BIG IS A BIG responsibility.
    "There have been about 70 movies made in IMAX," producer-director Greg MacGillivray said in a March 1990 interview. ''But really only about 20 of them are any good."
    MacGillivray speaks from experience. One of the most prolific filmmakers working in the IMAX/Omnimax format, he's been turning out pictures for the big screen since 1976.
    Big can be great. MacGillivray packed some sensational material into his most recent release, the outdoors adventure To the Limit (1990).
    Since then, two of the all-time best IMAX epics have premiered here. Blue Planet and The Last Buffalo (both still on view locally) take what MacGillivray calls "participatory" cinema to new heights.
    Big, unfortunately, is not always better. Ring of Fire, producer-director George Casey's volcanic grand tour, is disappointingly ordinary.
    Footage obtained at great personal risk to the live-action photographers has been rendered inert by uninspired editing and a dull script. What we're offered is a natural science film in which the show is all but stolen by the computer animation, a spell-binding graphics display used to demonstrate the locations and inner workings of the Pacific Rim volcanoes.
    Casey's idea is to show us a close-up look at creation in action. Highlights include the Christmas 1988 eruption of Chile's Lonquimay (since known as “Navidad”), a visit to the Mt. St. Helens lava dome, everyday life in the shadow of Japan's active Sakurajima, and lava flowing to the sea in Hawaii.
    At first, it seemed as if IMAX was returning to its roots. In 1973, Toronto's Christopher (A Place to Stand) Chapman rushed to Iceland to record the Haimaey eruption. The result, a film called Volcano, was the first IMAX newsreel.
    Grander in intent, Ring of Fire is actually less impressive than a well-wrought PBS special. Casey's picture conveys little sense of event or genuine immediacy.
    Among its sequences is one recalling the October 1989 San Francisco earthquake, something that was done (and done better) in Blue Planet. The pronounced distortion of the downtown buildings (caused by the projection of a flat-screen image onto Science World's Omnimax dome) short-circuits the desired effect of urban awe.
    Accelerated action shots are used to represent the pace of life in Japanese cities, an unoriginal gimmick that is just plain Mickey Mouse. That, combined with ''writer'' Lawrence Blair's fatuous "as-our-ship-sinks-slowly-in-the East" narration during Indonesian fire celebration scenes, made it clear that this is one picture that won't make make the big screen's greatest hits list.
    Ring of Fire is currently [1991] on view at the Omnimax Theatre in Science World.

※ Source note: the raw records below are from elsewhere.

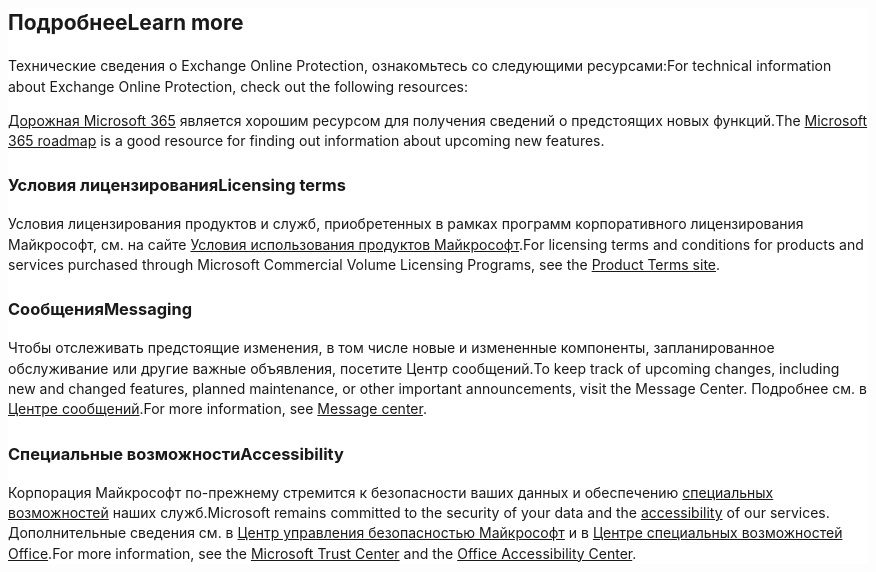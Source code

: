 ## <a name="learn-more"></a><span data-ttu-id="33571-318">Подробнее</span><span class="sxs-lookup"><span data-stu-id="33571-318">Learn more</span></span>

<span data-ttu-id="33571-319">Технические сведения о Exchange Online Protection, ознакомьтесь со следующими ресурсами:</span><span class="sxs-lookup"><span data-stu-id="33571-319">For technical information about Exchange Online Protection, check out the following resources:</span></span>

<span data-ttu-id="33571-320">[Дорожная Microsoft 365](https://office.microsoft.com/products/office-365-roadmap-FX104343353.aspx) является хорошим ресурсом для получения сведений о предстоящих новых функций.</span><span class="sxs-lookup"><span data-stu-id="33571-320">The [Microsoft 365 roadmap](https://office.microsoft.com/products/office-365-roadmap-FX104343353.aspx) is a good resource for finding out information about upcoming new features.</span></span>

### <a name="licensing-terms"></a><span data-ttu-id="33571-321">Условия лицензирования</span><span class="sxs-lookup"><span data-stu-id="33571-321">Licensing terms</span></span>

<span data-ttu-id="33571-322">Условия лицензирования продуктов и служб, приобретенных в рамках программ корпоративного лицензирования Майкрософт, см. на сайте [Условия использования продуктов Майкрософт](https://www.microsoft.com/licensing/terms/).</span><span class="sxs-lookup"><span data-stu-id="33571-322">For licensing terms and conditions for products and services purchased through Microsoft Commercial Volume Licensing Programs, see the [Product Terms site](https://www.microsoft.com/licensing/terms/).</span></span>

### <a name="messaging"></a><span data-ttu-id="33571-323">Сообщения</span><span class="sxs-lookup"><span data-stu-id="33571-323">Messaging</span></span>

<span data-ttu-id="33571-324">Чтобы отслеживать предстоящие изменения, в том числе новые и измененные компоненты, запланированное обслуживание или другие важные объявления, посетите Центр сообщений.</span><span class="sxs-lookup"><span data-stu-id="33571-324">To keep track of upcoming changes, including new and changed features, planned maintenance, or other important announcements, visit the Message Center.</span></span> <span data-ttu-id="33571-325">Подробнее см. в [Центре сообщений](/microsoft-365/admin/manage/message-center).</span><span class="sxs-lookup"><span data-stu-id="33571-325">For more information, see [Message center](/microsoft-365/admin/manage/message-center).</span></span>

### <a name="accessibility"></a><span data-ttu-id="33571-326">Специальные возможности</span><span class="sxs-lookup"><span data-stu-id="33571-326">Accessibility</span></span>

<span data-ttu-id="33571-327">Корпорация Майкрософт по-прежнему стремится к безопасности ваших данных и обеспечению [специальных возможностей](https://www.microsoft.com/trust-center/compliance/accessibility) наших служб.</span><span class="sxs-lookup"><span data-stu-id="33571-327">Microsoft remains committed to the security of your data and the [accessibility](https://www.microsoft.com/trust-center/compliance/accessibility) of our services.</span></span> <span data-ttu-id="33571-328">Дополнительные сведения см. в [Центр управления безопасностью Майкрософт](https://www.microsoft.com/trust-center) и в [Центре специальных возможностей Office](https://support.office.com/article/ecab0fcf-d143-4fe8-a2ff-6cd596bddc6d).</span><span class="sxs-lookup"><span data-stu-id="33571-328">For more information, see the [Microsoft Trust Center](https://www.microsoft.com/trust-center) and the [Office Accessibility Center](https://support.office.com/article/ecab0fcf-d143-4fe8-a2ff-6cd596bddc6d).</span></span>
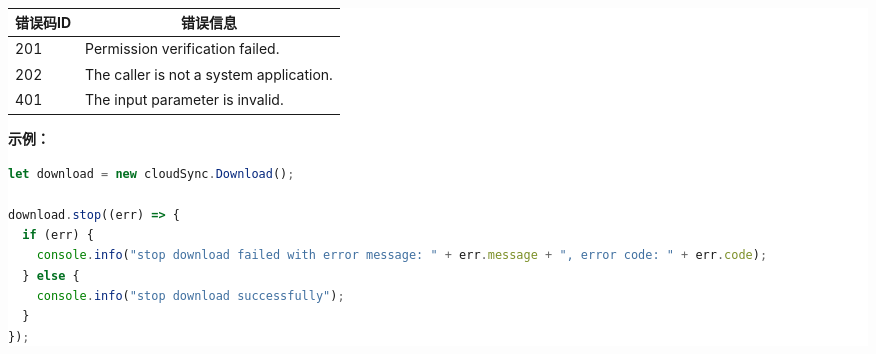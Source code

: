 | 错误码ID                     | 错误信息        |
| ---------------------------- | ---------- |
| 201 | Permission verification failed. |
| 202 | The caller is not a system application. |
| 401 | The input parameter is invalid. |

**示例：**

  ```js
  let download = new cloudSync.Download();

  download.stop((err) => {
    if (err) {
      console.info("stop download failed with error message: " + err.message + ", error code: " + err.code);
    } else {
      console.info("stop download successfully");
    }
  });
  ```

The above is a restored version of a Province review by Michael Walsh originally published in 1991. For additional information on this archived material, please visit my FAQ.

Afterword: Although there’s snow in today’s weather forecast, the memory of Chile’s Navidad — literally “Christmas” — reminds us that British Columbia took some serious heat in 2021. In late June, we experienced something called a “heat dome,” a weather event that resulted in record high temperatures (and an estimated 595 heat-related deaths). There were also wildfires, creating a series of disasters that made headlines around the world. Twenty weeks later, the focus was on the “Apocalyptic flooding” that followed the arrival of another climatic phenomenon, an “atmospheric river,” in our province. With no end to the COVID-19 pandemic in sight, we seem to be the target of a series of plagues of biblical proportions.

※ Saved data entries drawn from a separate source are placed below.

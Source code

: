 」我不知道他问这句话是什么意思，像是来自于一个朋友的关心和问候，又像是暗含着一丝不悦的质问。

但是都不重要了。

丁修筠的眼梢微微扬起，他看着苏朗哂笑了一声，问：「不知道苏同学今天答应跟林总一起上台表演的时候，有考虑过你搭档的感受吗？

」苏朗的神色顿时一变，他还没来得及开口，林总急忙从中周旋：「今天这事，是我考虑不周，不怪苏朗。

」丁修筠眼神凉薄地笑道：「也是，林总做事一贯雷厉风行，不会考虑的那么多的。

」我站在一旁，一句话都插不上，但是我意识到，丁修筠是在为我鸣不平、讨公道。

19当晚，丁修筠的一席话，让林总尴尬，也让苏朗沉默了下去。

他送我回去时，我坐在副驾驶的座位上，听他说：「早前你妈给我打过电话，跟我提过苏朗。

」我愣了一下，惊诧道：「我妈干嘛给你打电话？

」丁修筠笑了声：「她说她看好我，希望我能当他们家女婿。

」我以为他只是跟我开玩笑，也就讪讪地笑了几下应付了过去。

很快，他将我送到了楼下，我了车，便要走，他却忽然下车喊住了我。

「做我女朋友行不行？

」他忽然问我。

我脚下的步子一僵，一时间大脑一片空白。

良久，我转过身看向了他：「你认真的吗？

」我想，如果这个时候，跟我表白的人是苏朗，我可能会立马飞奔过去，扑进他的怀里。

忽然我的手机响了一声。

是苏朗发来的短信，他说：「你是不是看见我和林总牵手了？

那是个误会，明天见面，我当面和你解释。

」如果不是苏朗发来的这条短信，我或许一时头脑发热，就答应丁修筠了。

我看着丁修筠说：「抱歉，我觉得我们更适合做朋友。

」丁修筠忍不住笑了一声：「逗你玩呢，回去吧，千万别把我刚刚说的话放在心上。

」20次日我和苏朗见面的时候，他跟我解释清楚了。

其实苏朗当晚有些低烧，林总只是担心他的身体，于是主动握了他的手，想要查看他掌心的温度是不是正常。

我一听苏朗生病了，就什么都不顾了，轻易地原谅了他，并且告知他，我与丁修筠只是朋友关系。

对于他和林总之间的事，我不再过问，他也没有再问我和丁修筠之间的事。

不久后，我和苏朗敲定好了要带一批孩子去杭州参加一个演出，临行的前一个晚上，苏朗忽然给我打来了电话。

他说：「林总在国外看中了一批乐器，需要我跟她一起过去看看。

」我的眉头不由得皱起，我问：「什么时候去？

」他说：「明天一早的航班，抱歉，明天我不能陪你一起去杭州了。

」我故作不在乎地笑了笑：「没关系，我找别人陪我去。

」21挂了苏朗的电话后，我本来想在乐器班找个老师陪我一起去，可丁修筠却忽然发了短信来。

    In the above review, I assumed that Province readers were familiar with the phrase “Ring of Fire.” Less colourfully known as the Circum-Pacific belt, it runs the 40,000 km (25,000 miles) along the west coasts of South and North America, across to Asia’s east coast and down to New Zealand. Dotted along the way are more than 450 volcanoes — 75 percent of Earth’s total — which makes it the planet’s most seismically active area. We have at least 18 volcanoes in B.C., with the closest to Vancouver being Mount Garibaldi, located at the head of Howe Sound, some 66 km (41 miles) to our north. Given the events of 2021, a pessimist might conclude that the New Year might include the rumble of tectonic plates and the glow of lava in the night sky. In the meantime, have a Merry Christmas.